Some background: My understanding of voltage is that it is the amount of energy needed to move an electrical charge across 2 points in the circuit.

I use the water analogy for the basis of my intuition for resistors. If you have water flowing through a pipe, a resistor is basically a narrowing of the pipe making it harder to move current through. AKA the larger the resistor the more energy needed to move current through.

So if we take an example like this my understanding breaks down:

With the two resistors on the right, I would think that the larger resistor would have a greater voltage across it, but it's the same as the other parallel resistor according to KVL.

If you have a larger resistor, wouldn't you need more energy to move a charge through it? How could it be the same as the smaller resistor?

Clearly I'm missing something, probably a few things...Can someone make this make sense and provide an analogy or some kind of intuitive understanding?

Answer 1

I'm with Marcus Muller on this. I can make the water analogy work, but learning the water system first then electronics means that you must do twice the work for the task at hand.

the larger the resistor the more energy needed to move [the same] current through.

I can form a corollory by saying "Less current will move through a larger resistor for the same energy

Rely on the basics, the fundamentals. There aren't that many.

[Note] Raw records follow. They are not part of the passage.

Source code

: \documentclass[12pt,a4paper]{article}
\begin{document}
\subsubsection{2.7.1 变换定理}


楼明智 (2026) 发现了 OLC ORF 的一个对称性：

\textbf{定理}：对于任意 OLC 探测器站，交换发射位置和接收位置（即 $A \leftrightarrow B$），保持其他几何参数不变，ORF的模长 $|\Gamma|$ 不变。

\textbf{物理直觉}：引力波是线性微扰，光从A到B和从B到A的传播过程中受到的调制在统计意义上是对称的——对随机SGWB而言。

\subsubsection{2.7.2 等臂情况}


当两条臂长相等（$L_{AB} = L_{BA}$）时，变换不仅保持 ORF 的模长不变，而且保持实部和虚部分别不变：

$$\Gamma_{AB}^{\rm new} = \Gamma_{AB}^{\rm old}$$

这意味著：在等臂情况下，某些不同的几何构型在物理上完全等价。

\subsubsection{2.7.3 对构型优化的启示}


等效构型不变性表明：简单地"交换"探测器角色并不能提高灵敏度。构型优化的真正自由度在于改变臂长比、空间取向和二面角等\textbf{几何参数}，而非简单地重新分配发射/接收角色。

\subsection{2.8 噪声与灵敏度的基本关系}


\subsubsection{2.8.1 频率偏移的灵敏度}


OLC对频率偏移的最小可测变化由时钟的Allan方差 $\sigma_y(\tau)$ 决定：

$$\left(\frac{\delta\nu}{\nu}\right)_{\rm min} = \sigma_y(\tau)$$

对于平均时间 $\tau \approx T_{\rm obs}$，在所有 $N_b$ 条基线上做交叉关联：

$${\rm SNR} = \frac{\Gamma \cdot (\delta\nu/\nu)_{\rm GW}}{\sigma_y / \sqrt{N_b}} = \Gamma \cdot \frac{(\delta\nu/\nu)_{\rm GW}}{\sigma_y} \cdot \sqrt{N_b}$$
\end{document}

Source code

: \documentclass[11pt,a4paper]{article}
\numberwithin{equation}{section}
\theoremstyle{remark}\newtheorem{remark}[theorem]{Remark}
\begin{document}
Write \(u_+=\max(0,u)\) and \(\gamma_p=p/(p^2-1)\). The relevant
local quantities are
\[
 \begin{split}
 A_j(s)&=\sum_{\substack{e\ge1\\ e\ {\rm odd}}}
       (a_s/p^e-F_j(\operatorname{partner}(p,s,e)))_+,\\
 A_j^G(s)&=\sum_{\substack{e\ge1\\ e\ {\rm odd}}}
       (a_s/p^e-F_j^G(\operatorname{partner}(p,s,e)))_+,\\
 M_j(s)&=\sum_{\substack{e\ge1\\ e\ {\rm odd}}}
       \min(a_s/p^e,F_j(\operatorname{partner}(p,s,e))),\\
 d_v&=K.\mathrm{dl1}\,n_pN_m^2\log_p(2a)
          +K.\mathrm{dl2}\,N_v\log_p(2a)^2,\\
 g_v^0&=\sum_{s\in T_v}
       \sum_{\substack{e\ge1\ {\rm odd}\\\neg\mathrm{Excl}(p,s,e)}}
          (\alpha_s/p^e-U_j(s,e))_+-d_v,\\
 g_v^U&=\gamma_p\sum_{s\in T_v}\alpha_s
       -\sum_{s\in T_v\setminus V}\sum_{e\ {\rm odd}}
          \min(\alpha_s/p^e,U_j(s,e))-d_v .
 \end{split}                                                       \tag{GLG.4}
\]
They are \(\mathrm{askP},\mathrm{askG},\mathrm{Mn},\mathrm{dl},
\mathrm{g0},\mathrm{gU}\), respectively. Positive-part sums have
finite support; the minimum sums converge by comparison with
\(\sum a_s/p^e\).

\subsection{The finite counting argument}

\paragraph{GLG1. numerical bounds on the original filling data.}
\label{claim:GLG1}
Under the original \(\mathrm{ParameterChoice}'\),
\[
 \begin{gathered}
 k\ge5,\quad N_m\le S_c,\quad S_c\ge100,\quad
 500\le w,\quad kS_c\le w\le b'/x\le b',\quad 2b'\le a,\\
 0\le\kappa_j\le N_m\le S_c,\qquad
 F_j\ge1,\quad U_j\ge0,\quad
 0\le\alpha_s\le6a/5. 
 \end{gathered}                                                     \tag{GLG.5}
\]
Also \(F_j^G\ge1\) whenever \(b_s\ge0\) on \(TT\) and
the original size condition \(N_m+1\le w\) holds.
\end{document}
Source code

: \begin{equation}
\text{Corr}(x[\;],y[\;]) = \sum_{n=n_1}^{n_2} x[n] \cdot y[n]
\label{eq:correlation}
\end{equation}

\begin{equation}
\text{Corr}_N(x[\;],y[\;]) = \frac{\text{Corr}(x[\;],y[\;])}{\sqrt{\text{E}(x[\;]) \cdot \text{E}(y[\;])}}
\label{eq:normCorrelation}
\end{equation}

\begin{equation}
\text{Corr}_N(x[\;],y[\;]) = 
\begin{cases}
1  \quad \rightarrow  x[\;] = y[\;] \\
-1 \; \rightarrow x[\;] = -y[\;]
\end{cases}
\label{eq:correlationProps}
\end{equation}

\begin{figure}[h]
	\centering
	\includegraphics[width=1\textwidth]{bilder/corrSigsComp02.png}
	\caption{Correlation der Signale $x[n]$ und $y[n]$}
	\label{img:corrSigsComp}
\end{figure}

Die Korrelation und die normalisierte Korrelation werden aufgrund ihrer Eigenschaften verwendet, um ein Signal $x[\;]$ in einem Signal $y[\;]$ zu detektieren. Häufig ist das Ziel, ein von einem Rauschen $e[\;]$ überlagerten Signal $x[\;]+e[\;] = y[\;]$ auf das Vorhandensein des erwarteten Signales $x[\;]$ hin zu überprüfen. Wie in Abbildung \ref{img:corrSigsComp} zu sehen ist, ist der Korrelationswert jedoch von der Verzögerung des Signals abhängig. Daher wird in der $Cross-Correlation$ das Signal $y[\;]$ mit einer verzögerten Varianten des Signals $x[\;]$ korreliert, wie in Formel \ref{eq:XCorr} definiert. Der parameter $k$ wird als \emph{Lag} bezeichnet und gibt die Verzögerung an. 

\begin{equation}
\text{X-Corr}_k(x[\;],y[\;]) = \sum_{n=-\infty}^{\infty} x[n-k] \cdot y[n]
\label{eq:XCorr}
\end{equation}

1. Elements in series must have (must have) the same the same current through them. Elements with greater resistance must have a greater voltage across them.
2. Elements in parallel must have (must have) the same the same voltage across them. Elements with greater resistance must have a lower current through them.
3. KVL: The voltages measured around a closed path (with consistent oriention along the path) must (must) add to zero.
4. KCL: The sum of the currents measured entering a node must (must) equal the sum of the currents leaving the same node.
5. Ohm's law. Resistance is the voltage across and element or combination divided by the current through the same element or combination.

Laplace impedance (once you know) allows the concepts to be used for capacitors and inductors as well.

Memorize these 5 concepts and trust them implicitly. As you learn more there are more defining relations, but these 5 will always be dependable. Items 1 to 4 work also for non-linear systems.

Practice writing equations that represent their meaning.

Answer 2

Perhaps a revision of some of your statements is in order. You said:

My understanding of voltage is that it is the amount of energy needed to move an electrical charge across 2 points in the circuit.

Correct, but easy to misinterpret. The truth is that any voltage will eventually move a charge from one place in a circuit to another. What changes is the rate at which charges complete that journey.

the larger the resistor the more energy needed to move current through

Very misleading. Voltage is a measure of energy that a charge would have to lose on a complete journey through the resistance. That doesn't mean that you can't have quadrillions of charges moving only part way through it, losing only a small chunk of their energy.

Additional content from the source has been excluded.